Cela étant, pourquoi maintenant? Pourquoi le PJD, ou du moins une partie du PJD, aurait envisagé en toute connaissance de cause l’alliance avec le PAM avant de se rétracter aussi subitement par la suite? Il y a d’abord la perspective des élections communales, prévues en mai 2015, mais dont M. Benkirane vient d’annoncer le report pour septembre 2015. On le sait, depuis la razzia du PAM lors des communales de 2009, lors desquelles le parti du tracteur avait raflé plus de 21% des sièges, et bien que le roi lui ait confié en octobre 2014 la supervision des élections, le chef du gouvernement craindrait d’éventuelles intrusions de l’Administration dans le processus.

Volte-face islamiste
Intrusions fort possibles, d’après le PJD, au vu des accointances du PAM, dénonce la formation islamiste, avec certains appareils de l’Etat. Mais, en soi, cette raison est peu convaincante sachant bien que le PJD avait bien conscience, hier tout autant qu’aujourd’hui, de la proximité des élections et des enjeux y afférents.
Quelle pourrait donc être la vraie raison de la volte-face islamiste? Sans doute plusieurs. L’une d’entre elles pourrait être le décès, le 7 décembre 2014, du ministre d’Etat Abdellah Baha, éminence grise de M. Benkirane et grand défenseur du rapprochement avec les autres formations politiques quel que soit leur bord, dont le PAM, avait révélé le député PJD Mohammed Larbi Belcaid en marge de la cérémonie d’inhumation du défunt.

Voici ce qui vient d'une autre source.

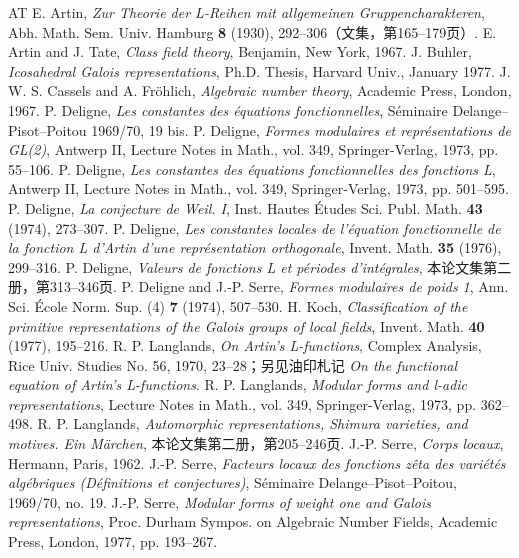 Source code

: \begin{thebibliography}{AT}
 E. Artin, \emph{Zur Theorie der L-Reihen mit allgemeinen Gruppencharakteren}, Abh. Math. Sem. Univ. Hamburg \textbf{8} (1930), 292--306（文集，第165--179页）.
 E. Artin and J. Tate, \emph{Class field theory}, Benjamin, New York, 1967.
 J. Buhler, \emph{Icosahedral Galois representations}, Ph.D. Thesis, Harvard Univ., January 1977.
 J. W. S. Cassels and A. Fröhlich, \emph{Algebraic number theory}, Academic Press, London, 1967.
 P. Deligne, \emph{Les constantes des équations fonctionnelles}, Séminaire Delange--Pisot--Poitou 1969/70, 19 bis.
 P. Deligne, \emph{Formes modulaires et représentations de GL(2)}, Antwerp II, Lecture Notes in Math., vol. 349, Springer-Verlag, 1973, pp. 55--106.
 P. Deligne, \emph{Les constantes des équations fonctionnelles des fonctions L}, Antwerp II, Lecture Notes in Math., vol. 349, Springer-Verlag, 1973, pp. 501--595.
 P. Deligne, \emph{La conjecture de Weil. I}, Inst. Hautes Études Sci. Publ. Math. \textbf{43} (1974), 273--307.
 P. Deligne, \emph{Les constantes locales de l'équation fonctionnelle de la fonction L d'Artin d'une représentation orthogonale}, Invent. Math. \textbf{35} (1976), 299--316.
 P. Deligne, \emph{Valeurs de fonctions L et périodes d'intégrales}, 本论文集第二册，第313--346页.
 P. Deligne and J.-P. Serre, \emph{Formes modulaires de poids 1}, Ann. Sci. École Norm. Sup. (4) \textbf{7} (1974), 507--530.
 H. Koch, \emph{Classification of the primitive representations of the Galois groups of local fields}, Invent. Math. \textbf{40} (1977), 195--216.
 R. P. Langlands, \emph{On Artin's L-functions}, Complex Analysis, Rice Univ. Studies No. 56, 1970, 23--28；另见油印札记 \emph{On the functional equation of Artin's L-functions}.
 R. P. Langlands, \emph{Modular forms and l-adic representations}, Lecture Notes in Math., vol. 349, Springer-Verlag, 1973, pp. 362--498.
 R. P. Langlands, \emph{Automorphic representations, Shimura varieties, and motives. Ein Märchen}, 本论文集第二册，第205--246页.
 J.-P. Serre, \emph{Corps locaux}, Hermann, Paris, 1962.
 J.-P. Serre, \emph{Facteurs locaux des fonctions zêta des variétés algébriques (Définitions et conjectures)}, Séminaire Delange--Pisot--Poitou, 1969/70, no. 19.
 J.-P. Serre, \emph{Modular forms of weight one and Galois representations}, Proc. Durham Sympos. on Algebraic Number Fields, Academic Press, London, 1977, pp. 193--267.

\end{thebibliography}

M. Baha avait d’ailleurs à titre d’illustration été derrière l’idée d’un alliance avec la Koutla en 2011 lors de la formation de l’actuel gouvernement, bien que ce groupement comprenant les principaux partis du mouvement national comportât des formations de gauche voire d’extrême gauche s’agissant du Parti du progrès et du socialisme (PPS), aujourd’hui dans le gouvernement. En tout cas, c’est depuis sa disparition que le PJD, M. Benkirane en tête, a fait machine arrière dans ses rapports avec le PAM. Cela signifierait, par ailleurs, que l’édifice gouvernemental pourrait s’effriter du jour au lendemain en l’absence d’une personnalité consensuelle à l’image semble-t-il de M. Baha.